Stored data entries:
+===+
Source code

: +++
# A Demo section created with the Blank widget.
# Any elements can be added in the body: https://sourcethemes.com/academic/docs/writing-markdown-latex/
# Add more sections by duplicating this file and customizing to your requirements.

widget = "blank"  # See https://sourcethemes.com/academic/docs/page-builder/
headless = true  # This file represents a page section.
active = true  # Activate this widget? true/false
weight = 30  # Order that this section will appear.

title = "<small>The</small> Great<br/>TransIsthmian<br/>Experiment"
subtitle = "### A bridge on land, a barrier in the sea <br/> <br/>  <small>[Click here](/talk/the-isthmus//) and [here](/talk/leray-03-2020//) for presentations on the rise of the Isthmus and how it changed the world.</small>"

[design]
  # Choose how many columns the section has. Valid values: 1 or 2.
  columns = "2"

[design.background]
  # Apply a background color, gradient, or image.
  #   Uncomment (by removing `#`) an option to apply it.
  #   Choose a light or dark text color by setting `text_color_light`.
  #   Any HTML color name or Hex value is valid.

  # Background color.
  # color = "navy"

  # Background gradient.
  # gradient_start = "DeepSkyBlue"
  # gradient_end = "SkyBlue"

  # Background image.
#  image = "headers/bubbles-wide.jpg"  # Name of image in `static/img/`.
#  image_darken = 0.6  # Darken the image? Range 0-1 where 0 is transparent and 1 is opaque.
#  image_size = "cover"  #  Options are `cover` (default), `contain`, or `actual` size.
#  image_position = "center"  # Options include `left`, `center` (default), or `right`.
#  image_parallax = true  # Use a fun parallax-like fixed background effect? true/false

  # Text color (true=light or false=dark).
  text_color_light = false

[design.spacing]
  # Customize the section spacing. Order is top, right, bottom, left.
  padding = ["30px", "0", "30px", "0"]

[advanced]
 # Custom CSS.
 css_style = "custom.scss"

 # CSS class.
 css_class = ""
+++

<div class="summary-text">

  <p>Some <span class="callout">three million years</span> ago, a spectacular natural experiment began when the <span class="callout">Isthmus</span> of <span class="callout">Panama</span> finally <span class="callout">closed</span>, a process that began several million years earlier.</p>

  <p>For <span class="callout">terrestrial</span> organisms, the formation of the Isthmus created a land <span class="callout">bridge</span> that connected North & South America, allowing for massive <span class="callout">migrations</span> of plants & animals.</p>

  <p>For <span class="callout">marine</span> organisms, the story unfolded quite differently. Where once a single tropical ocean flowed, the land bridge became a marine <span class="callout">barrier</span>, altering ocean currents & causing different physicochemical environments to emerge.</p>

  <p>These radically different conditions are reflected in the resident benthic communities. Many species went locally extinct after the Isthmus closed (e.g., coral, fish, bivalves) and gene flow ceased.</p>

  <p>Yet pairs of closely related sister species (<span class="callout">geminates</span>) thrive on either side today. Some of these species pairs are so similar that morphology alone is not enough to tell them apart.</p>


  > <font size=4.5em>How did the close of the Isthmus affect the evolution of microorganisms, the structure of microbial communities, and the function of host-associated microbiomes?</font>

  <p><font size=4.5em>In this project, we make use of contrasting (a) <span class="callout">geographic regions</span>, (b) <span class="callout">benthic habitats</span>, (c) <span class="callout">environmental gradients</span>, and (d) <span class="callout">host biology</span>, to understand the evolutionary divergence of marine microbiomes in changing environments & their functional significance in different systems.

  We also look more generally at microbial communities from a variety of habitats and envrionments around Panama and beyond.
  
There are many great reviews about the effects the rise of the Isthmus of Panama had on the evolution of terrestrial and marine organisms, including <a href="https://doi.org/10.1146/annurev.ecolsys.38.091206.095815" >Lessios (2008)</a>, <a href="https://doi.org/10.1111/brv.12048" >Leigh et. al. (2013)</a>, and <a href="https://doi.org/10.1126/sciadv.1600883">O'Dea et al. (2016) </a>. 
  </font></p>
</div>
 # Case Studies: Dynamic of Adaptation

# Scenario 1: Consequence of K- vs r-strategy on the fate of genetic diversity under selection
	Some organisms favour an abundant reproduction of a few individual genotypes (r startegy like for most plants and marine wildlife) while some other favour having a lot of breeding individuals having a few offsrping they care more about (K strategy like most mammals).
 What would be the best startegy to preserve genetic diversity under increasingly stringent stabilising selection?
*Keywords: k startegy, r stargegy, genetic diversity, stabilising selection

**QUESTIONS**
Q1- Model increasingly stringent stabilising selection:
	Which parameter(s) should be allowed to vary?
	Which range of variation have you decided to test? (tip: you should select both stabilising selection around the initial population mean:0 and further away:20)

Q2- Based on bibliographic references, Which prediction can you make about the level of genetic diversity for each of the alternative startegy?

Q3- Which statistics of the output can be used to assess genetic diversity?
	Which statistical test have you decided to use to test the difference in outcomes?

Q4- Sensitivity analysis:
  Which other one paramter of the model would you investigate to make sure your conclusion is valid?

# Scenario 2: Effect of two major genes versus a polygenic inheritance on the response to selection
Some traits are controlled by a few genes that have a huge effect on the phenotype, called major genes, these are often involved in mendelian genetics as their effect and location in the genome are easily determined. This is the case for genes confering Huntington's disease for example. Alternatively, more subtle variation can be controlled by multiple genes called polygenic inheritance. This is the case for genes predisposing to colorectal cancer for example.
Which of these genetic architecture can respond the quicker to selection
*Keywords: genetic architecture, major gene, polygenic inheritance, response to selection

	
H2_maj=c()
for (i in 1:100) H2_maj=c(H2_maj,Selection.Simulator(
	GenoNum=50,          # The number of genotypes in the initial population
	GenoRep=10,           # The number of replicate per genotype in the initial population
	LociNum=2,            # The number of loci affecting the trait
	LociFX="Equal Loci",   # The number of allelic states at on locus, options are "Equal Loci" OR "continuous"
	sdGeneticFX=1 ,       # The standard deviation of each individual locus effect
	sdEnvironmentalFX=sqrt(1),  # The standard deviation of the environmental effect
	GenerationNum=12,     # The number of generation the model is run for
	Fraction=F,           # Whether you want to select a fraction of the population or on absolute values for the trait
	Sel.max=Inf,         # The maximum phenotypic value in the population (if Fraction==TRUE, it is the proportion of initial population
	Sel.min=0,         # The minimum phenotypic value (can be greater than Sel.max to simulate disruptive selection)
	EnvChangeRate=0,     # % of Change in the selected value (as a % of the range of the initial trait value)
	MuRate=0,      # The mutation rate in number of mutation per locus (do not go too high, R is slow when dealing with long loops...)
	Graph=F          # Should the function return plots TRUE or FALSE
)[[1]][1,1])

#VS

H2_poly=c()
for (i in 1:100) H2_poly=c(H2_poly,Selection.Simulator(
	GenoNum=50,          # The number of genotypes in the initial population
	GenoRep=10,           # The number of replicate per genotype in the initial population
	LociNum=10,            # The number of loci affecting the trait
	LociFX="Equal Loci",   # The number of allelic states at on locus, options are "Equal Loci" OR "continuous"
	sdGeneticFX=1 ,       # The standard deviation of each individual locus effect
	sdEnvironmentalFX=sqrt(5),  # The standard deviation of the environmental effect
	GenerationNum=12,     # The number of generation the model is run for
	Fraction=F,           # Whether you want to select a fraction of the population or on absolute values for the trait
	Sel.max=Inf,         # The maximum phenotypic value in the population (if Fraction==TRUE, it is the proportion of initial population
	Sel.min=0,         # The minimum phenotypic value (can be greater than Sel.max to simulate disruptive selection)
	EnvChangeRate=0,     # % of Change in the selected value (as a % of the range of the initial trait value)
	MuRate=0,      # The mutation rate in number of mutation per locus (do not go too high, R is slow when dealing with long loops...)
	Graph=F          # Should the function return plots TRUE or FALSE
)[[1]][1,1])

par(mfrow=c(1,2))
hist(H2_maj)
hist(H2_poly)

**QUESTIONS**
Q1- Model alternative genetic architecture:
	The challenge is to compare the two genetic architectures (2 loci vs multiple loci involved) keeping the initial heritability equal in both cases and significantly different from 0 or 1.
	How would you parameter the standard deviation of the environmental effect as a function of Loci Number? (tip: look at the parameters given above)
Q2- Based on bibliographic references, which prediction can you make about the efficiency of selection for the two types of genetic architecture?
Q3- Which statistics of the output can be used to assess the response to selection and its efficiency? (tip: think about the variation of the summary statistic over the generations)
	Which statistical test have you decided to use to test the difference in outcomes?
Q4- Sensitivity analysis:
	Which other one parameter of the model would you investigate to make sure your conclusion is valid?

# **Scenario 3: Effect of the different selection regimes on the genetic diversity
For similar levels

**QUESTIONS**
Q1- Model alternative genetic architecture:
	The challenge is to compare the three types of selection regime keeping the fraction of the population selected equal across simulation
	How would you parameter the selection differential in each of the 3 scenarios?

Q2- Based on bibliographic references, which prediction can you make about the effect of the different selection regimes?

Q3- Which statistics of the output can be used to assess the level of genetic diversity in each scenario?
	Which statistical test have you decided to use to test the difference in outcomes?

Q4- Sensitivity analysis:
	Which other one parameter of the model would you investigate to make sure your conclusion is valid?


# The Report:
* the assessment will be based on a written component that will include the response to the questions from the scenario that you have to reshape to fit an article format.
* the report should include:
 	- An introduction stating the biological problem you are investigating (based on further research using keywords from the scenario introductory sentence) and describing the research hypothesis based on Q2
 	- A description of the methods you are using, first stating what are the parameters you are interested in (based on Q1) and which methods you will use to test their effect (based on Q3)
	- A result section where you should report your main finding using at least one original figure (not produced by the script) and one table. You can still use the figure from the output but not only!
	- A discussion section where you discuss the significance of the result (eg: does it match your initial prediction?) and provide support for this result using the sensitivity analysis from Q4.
+===+
**Work required**. If a line of the records contains the word "inheritance", count it; give only the total.

**Response area**. 3